Work request: Word for word, copy every line of the data.

+===+

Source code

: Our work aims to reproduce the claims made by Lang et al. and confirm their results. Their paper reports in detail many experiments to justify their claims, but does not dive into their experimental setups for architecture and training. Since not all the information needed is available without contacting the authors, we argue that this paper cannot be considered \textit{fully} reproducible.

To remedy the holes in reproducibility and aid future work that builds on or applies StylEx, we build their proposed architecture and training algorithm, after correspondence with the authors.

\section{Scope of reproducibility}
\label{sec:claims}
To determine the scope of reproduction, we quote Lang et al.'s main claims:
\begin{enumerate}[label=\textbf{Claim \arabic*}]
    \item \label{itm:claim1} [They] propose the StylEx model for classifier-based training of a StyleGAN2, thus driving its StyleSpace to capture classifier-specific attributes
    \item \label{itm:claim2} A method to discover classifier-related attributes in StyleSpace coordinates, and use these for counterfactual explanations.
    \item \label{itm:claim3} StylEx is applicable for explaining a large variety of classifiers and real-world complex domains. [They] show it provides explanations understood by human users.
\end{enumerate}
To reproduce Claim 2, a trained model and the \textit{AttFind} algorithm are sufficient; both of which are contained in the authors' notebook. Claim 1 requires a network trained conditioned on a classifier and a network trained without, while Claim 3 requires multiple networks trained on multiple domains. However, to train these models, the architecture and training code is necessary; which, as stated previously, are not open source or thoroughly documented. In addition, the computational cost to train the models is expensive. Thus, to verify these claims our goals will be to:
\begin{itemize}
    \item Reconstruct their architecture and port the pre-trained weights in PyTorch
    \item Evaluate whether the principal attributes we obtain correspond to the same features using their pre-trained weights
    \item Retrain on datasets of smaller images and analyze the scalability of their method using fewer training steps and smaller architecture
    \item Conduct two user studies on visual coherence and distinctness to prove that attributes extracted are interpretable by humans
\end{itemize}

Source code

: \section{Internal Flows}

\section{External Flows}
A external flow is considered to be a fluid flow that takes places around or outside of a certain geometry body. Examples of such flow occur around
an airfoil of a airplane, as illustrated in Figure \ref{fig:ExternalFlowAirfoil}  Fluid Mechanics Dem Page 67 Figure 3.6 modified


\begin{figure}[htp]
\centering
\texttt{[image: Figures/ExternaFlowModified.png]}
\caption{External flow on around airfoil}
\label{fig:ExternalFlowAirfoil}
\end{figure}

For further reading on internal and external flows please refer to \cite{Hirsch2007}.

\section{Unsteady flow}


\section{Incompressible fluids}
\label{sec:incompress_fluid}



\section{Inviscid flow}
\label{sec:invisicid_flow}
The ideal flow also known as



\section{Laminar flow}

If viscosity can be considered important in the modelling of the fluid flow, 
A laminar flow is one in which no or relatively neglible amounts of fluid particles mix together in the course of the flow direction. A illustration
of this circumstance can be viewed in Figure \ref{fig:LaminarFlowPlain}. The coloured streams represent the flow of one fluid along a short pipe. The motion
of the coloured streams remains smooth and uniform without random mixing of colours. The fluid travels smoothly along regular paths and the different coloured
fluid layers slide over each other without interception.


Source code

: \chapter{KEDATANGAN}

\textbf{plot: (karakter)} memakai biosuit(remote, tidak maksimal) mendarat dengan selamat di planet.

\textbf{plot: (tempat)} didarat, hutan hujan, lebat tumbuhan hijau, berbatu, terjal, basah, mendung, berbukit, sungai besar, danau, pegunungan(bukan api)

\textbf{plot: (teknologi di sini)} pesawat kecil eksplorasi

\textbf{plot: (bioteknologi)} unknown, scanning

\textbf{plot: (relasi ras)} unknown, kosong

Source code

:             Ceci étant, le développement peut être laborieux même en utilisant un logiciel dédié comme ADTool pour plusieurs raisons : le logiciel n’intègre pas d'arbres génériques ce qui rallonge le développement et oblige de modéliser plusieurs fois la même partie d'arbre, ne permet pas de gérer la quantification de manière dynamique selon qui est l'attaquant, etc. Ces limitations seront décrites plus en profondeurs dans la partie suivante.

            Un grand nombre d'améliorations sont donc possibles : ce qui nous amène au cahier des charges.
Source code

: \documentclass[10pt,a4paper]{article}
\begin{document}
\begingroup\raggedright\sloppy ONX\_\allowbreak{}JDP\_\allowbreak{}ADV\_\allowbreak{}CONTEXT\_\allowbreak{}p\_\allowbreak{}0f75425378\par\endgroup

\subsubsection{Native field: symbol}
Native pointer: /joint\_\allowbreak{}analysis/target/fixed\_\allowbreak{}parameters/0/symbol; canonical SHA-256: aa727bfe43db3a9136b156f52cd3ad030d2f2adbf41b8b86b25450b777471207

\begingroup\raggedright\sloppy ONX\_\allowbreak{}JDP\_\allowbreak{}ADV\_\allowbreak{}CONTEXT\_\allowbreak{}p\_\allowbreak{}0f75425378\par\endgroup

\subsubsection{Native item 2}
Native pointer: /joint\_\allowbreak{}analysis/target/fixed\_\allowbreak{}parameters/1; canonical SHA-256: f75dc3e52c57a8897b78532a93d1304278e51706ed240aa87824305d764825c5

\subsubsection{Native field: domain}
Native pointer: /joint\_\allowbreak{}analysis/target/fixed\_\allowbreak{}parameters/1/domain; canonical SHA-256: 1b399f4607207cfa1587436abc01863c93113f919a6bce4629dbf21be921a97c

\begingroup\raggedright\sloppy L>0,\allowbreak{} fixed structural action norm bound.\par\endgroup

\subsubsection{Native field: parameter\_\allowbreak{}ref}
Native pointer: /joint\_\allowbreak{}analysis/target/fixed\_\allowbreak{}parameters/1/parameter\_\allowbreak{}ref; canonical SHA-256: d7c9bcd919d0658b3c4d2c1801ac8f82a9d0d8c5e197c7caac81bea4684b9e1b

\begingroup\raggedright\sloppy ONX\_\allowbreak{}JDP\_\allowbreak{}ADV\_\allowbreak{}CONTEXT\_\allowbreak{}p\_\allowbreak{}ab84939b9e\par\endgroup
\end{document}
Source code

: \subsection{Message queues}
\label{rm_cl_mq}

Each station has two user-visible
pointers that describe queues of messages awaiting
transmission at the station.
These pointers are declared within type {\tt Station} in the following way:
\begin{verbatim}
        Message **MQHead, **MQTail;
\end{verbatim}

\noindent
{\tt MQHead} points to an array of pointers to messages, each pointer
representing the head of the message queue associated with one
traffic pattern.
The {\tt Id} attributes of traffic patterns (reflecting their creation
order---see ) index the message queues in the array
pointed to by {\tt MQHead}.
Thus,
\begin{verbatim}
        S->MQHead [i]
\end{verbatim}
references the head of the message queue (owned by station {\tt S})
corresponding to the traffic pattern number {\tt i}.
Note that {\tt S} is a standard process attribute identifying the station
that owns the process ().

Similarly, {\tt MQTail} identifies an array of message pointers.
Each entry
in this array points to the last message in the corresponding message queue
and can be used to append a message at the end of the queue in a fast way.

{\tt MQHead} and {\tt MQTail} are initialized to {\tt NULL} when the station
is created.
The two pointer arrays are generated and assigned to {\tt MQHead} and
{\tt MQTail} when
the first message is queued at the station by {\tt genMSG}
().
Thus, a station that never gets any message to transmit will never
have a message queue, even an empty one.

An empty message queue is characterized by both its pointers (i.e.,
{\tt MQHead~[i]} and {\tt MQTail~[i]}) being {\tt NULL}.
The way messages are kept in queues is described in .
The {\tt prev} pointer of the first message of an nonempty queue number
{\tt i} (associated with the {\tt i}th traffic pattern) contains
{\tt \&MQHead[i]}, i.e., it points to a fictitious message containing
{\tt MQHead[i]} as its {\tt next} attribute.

+===+

Task output:
Source code

: Our work aims to reproduce the claims made by Lang et al. and confirm their results. Their paper reports in detail many experiments to justify their claims, but does not dive into their experimental setups for architecture and training. Since not all the information needed is available without contacting the authors, we argue that this paper cannot be considered \textit{fully} reproducible.

To remedy the holes in reproducibility and aid future work that builds on or applies StylEx, we build their proposed architecture and training algorithm, after correspondence with the authors.

\section{Scope of reproducibility}
\label{sec:claims}
To determine the scope of reproduction, we quote Lang et al.'s main claims:
\begin{enumerate}[label=\textbf{Claim \arabic*}]
    \item \label{itm:claim1} [They] propose the StylEx model for classifier-based training of a StyleGAN2, thus driving its StyleSpace to capture classifier-specific attributes
    \item \label{itm:claim2} A method to discover classifier-related attributes in StyleSpace coordinates, and use these for counterfactual explanations.
    \item \label{itm:claim3} StylEx is applicable for explaining a large variety of classifiers and real-world complex domains. [They] show it provides explanations understood by human users.
\end{enumerate}
To reproduce Claim 2, a trained model and the \textit{AttFind} algorithm are sufficient; both of which are contained in the authors' notebook. Claim 1 requires a network trained conditioned on a classifier and a network trained without, while Claim 3 requires multiple networks trained on multiple domains. However, to train these models, the architecture and training code is necessary; which, as stated previously, are not open source or thoroughly documented. In addition, the computational cost to train the models is expensive. Thus, to verify these claims our goals will be to:
\begin{itemize}
    \item Reconstruct their architecture and port the pre-trained weights in PyTorch
    \item Evaluate whether the principal attributes we obtain correspond to the same features using their pre-trained weights
    \item Retrain on datasets of smaller images and analyze the scalability of their method using fewer training steps and smaller architecture
    \item Conduct two user studies on visual coherence and distinctness to prove that attributes extracted are interpretable by humans
\end{itemize}

Source code

: \section{Internal Flows}

\section{External Flows}
A external flow is considered to be a fluid flow that takes places around or outside of a certain geometry body. Examples of such flow occur around
an airfoil of a airplane, as illustrated in Figure \ref{fig:ExternalFlowAirfoil}  Fluid Mechanics Dem Page 67 Figure 3.6 modified


\begin{figure}[htp]
\centering
\texttt{[image: Figures/ExternaFlowModified.png]}
\caption{External flow on around airfoil}
\label{fig:ExternalFlowAirfoil}
\end{figure}

For further reading on internal and external flows please refer to \cite{Hirsch2007}.

\section{Unsteady flow}


\section{Incompressible fluids}
\label{sec:incompress_fluid}



\section{Inviscid flow}
\label{sec:invisicid_flow}
The ideal flow also known as



\section{Laminar flow}

If viscosity can be considered important in the modelling of the fluid flow, 
A laminar flow is one in which no or relatively neglible amounts of fluid particles mix together in the course of the flow direction. A illustration
of this circumstance can be viewed in Figure \ref{fig:LaminarFlowPlain}. The coloured streams represent the flow of one fluid along a short pipe. The motion
of the coloured streams remains smooth and uniform without random mixing of colours. The fluid travels smoothly along regular paths and the different coloured
fluid layers slide over each other without interception.


Source code

: \chapter{KEDATANGAN}

\textbf{plot: (karakter)} memakai biosuit(remote, tidak maksimal) mendarat dengan selamat di planet.

\textbf{plot: (tempat)} didarat, hutan hujan, lebat tumbuhan hijau, berbatu, terjal, basah, mendung, berbukit, sungai besar, danau, pegunungan(bukan api)

\textbf{plot: (teknologi di sini)} pesawat kecil eksplorasi

\textbf{plot: (bioteknologi)} unknown, scanning

\textbf{plot: (relasi ras)} unknown, kosong

Source code

:             Ceci étant, le développement peut être laborieux même en utilisant un logiciel dédié comme ADTool pour plusieurs raisons : le logiciel n’intègre pas d'arbres génériques ce qui rallonge le développement et oblige de modéliser plusieurs fois la même partie d'arbre, ne permet pas de gérer la quantification de manière dynamique selon qui est l'attaquant, etc. Ces limitations seront décrites plus en profondeurs dans la partie suivante.

            Un grand nombre d'améliorations sont donc possibles : ce qui nous amène au cahier des charges.
Source code

: \documentclass[10pt,a4paper]{article}
\begin{document}
\begingroup\raggedright\sloppy ONX\_\allowbreak{}JDP\_\allowbreak{}ADV\_\allowbreak{}CONTEXT\_\allowbreak{}p\_\allowbreak{}0f75425378\par\endgroup

\subsubsection{Native field: symbol}
Native pointer: /joint\_\allowbreak{}analysis/target/fixed\_\allowbreak{}parameters/0/symbol; canonical SHA-256: aa727bfe43db3a9136b156f52cd3ad030d2f2adbf41b8b86b25450b777471207

\begingroup\raggedright\sloppy ONX\_\allowbreak{}JDP\_\allowbreak{}ADV\_\allowbreak{}CONTEXT\_\allowbreak{}p\_\allowbreak{}0f75425378\par\endgroup

\subsubsection{Native item 2}
Native pointer: /joint\_\allowbreak{}analysis/target/fixed\_\allowbreak{}parameters/1; canonical SHA-256: f75dc3e52c57a8897b78532a93d1304278e51706ed240aa87824305d764825c5

\subsubsection{Native field: domain}
Native pointer: /joint\_\allowbreak{}analysis/target/fixed\_\allowbreak{}parameters/1/domain; canonical SHA-256: 1b399f4607207cfa1587436abc01863c93113f919a6bce4629dbf21be921a97c

\begingroup\raggedright\sloppy L>0,\allowbreak{} fixed structural action norm bound.\par\endgroup

\subsubsection{Native field: parameter\_\allowbreak{}ref}
Native pointer: /joint\_\allowbreak{}analysis/target/fixed\_\allowbreak{}parameters/1/parameter\_\allowbreak{}ref; canonical SHA-256: d7c9bcd919d0658b3c4d2c1801ac8f82a9d0d8c5e197c7caac81bea4684b9e1b

\begingroup\raggedright\sloppy ONX\_\allowbreak{}JDP\_\allowbreak{}ADV\_\allowbreak{}CONTEXT\_\allowbreak{}p\_\allowbreak{}ab84939b9e\par\endgroup
\end{document}
Source code

: \subsection{Message queues}
\label{rm_cl_mq}

Each station has two user-visible
pointers that describe queues of messages awaiting
transmission at the station.
These pointers are declared within type {\tt Station} in the following way:
\begin{verbatim}
        Message **MQHead, **MQTail;
\end{verbatim}

\noindent
{\tt MQHead} points to an array of pointers to messages, each pointer
representing the head of the message queue associated with one
traffic pattern.
The {\tt Id} attributes of traffic patterns (reflecting their creation
order---see ) index the message queues in the array
pointed to by {\tt MQHead}.
Thus,
\begin{verbatim}
        S->MQHead [i]
\end{verbatim}
references the head of the message queue (owned by station {\tt S})
corresponding to the traffic pattern number {\tt i}.
Note that {\tt S} is a standard process attribute identifying the station
that owns the process ().

Similarly, {\tt MQTail} identifies an array of message pointers.
Each entry
in this array points to the last message in the corresponding message queue
and can be used to append a message at the end of the queue in a fast way.

{\tt MQHead} and {\tt MQTail} are initialized to {\tt NULL} when the station
is created.
The two pointer arrays are generated and assigned to {\tt MQHead} and
{\tt MQTail} when
the first message is queued at the station by {\tt genMSG}
().
Thus, a station that never gets any message to transmit will never
have a message queue, even an empty one.

An empty message queue is characterized by both its pointers (i.e.,
{\tt MQHead~[i]} and {\tt MQTail~[i]}) being {\tt NULL}.
The way messages are kept in queues is described in .
The {\tt prev} pointer of the first message of an nonempty queue number
{\tt i} (associated with the {\tt i}th traffic pattern) contains
{\tt \&MQHead[i]}, i.e., it points to a fictitious message containing
{\tt MQHead[i]} as its {\tt next} attribute.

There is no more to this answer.